Go through the entries below and give the number of lines that have the string "UnityEngine", and only that.
┌──
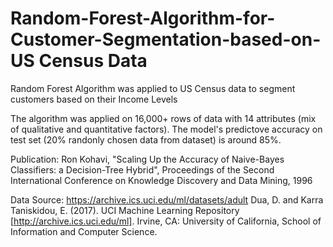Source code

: # Random-Forest-Algorithm-for-Customer-Segmentation-based-on-US Census Data

Random Forest Algorithm was applied to US Census data to segment customers based on their Income Levels

The algorithm was applied on 16,000+ rows of data with 14 attributes (mix of qualitative and quantitative factors). 
The model's predictove accuracy on test set (20% randonly chosen data from dataset) is around 85%.

Publication: Ron Kohavi, "Scaling Up the Accuracy of Naive-Bayes Classifiers: a Decision-Tree Hybrid", Proceedings of the Second International Conference on Knowledge Discovery and Data Mining, 1996 

Data Source: https://archive.ics.uci.edu/ml/datasets/adult
Dua, D. and Karra Taniskidou, E. (2017). UCI Machine Learning Repository [http://archive.ics.uci.edu/ml]. Irvine, CA: University of California, School of Information and Computer Science.
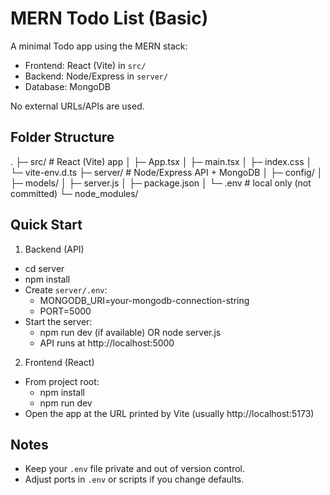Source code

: # MERN Todo List (Basic)

A minimal Todo app using the MERN stack:

- Frontend: React (Vite) in `src/`
- Backend: Node/Express in `server/`
- Database: MongoDB

No external URLs/APIs are used.

## Folder Structure
.
├─ src/ # React (Vite) app
│ ├─ App.tsx
│ ├─ main.tsx
│ ├─ index.css
│ └─ vite-env.d.ts
├─ server/ # Node/Express API + MongoDB
│ ├─ config/
│ ├─ models/
│ ├─ server.js
│ ├─ package.json
│ └─ .env # local only (not committed)
└─ node_modules/



## Quick Start

1. Backend (API)

- cd server
- npm install
- Create `server/.env`:
  - MONGODB_URI=your-mongodb-connection-string
  - PORT=5000
- Start the server:
  - npm run dev (if available) OR node server.js
  - API runs at http://localhost:5000

2. Frontend (React)

- From project root:
  - npm install
  - npm run dev
- Open the app at the URL printed by Vite (usually http://localhost:5173)

## Notes

- Keep your `.env` file private and out of version control.
- Adjust ports in `.env` or scripts if you change defaults.

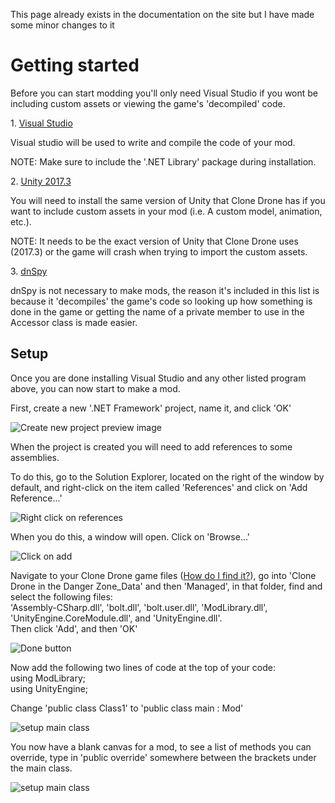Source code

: 
This page already exists in the documentation on the site but I have made some minor changes to it

# Getting started

Before you can start modding you'll only need Visual Studio if you wont be including custom assets or viewing the game's 'decompiled' code.

<div class="programSeperator">

1\. [Visual Studio](https://visualstudio.microsoft.com/thank-you-downloading-visual-studio/?sku=Community&rel=15)

Visual studio will be used to write and compile the code of your mod.  

NOTE: Make sure to include the '.NET Library' package during installation.

</div>

<div class="programSeperator">

2\. [Unity 2017.3](https://unity3d.com/get-unity/download/archive)

You will need to install the same version of Unity that Clone Drone has if you want to include custom assets in your mod (i.e. A custom model, animation, etc.).  

NOTE: It needs to be the exact version of Unity that Clone Drone uses (2017.3) or the game will crash when trying to import the custom assets.

</div>

<div class="programSeperator">

3\. [dnSpy](https://github.com/0xd4d/dnSpy/releases)

dnSpy is not necessary to make mods, the reason it's included in this list is because it 'decompiles' the game's code so looking up how something is done in the game or getting the name of a private member to use in the Accessor class is made easier.

</div>

## Setup

Once you are done installing Visual Studio and any other listed program above, you can now start to make a mod.

First, create a new '.NET Framework' project, name it, and click 'OK'

![Create new project preview image](https://cdn.discordapp.com/attachments/418510776215535640/524963150316044308/unknown.png)

When the project is created you will need to add references to some assemblies.

To do this, go to the Solution Explorer, located on the right of the window by default, and right-click on the item called 'References' and click on 'Add Reference...'

![Right click on references](https://cdn.discordapp.com/attachments/418510776215535640/524963864123539486/unknown.png)

When you do this, a window will open. Click on 'Browse...'

![Click on add](https://cdn.discordapp.com/attachments/418510776215535640/524964116369244170/unknown.png)

Navigate to your Clone Drone game files ([How do I find it?](https://steamcommunity.com/sharedfiles/filedetails/?id=760447682)), go into 'Clone Drone in the Danger Zone_Data' and then 'Managed', in that folder, find and select the following files:  
'Assembly-CSharp.dll', 'bolt.dll', 'bolt.user.dll', 'ModLibrary.dll', 'UnityEngine.CoreModule.dll', and 'UnityEngine.dll'.  
Then click 'Add', and then 'OK'

![Done button](https://cdn.discordapp.com/attachments/526159007442927648/547849278526062656/MBDAddAssemblies.PNG)  

Now add the following two lines of code at the top of your code:  
using ModLibrary;  
using UnityEngine;

Change 'public class Class1' to 'public class main : Mod'

![setup main class](https://cdn.discordapp.com/attachments/418510776215535640/524964594662244362/unknown.png)  

You now have a blank canvas for a mod, to see a list of methods you can override, type in 'public override' somewhere between the brackets under the main class.

![setup main class](https://cdn.discordapp.com/attachments/418510776215535640/524965033269133342/unknown.png)
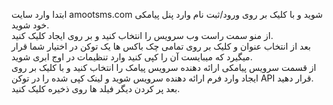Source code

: <p>ابتدا وارد سایت amootsms.com شوید و با کلیک بر روی ورود/ثبت نام وارد پنل پیامکی خود شوید.<br>از منو سمت راست وب سرویس را انتخاب کنید و بر روی ایجاد کلیک کنید.<br>بعد از انتخاب عنوان و کلیک بر روی تمامی چک باکس ها یک توکن در اختیار شما قرار میگیرد که میبایست آن را کپی کنید وارد تنظیمات در اوج ابری شوید.<br>از قسمت سرویس پیامکی ارائه دهنده سرویس پیامک را انتخاب کنید و با کلیک بر روی ایجاد وارد فرم ارائه دهنده سرویس شوید و لینک کپی شده را در توکن API قرار دهید.<br>بعد پر کردن دیگر فیلد ها روی ذخیره کلیک کنید.</p>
└──
Completed task: 2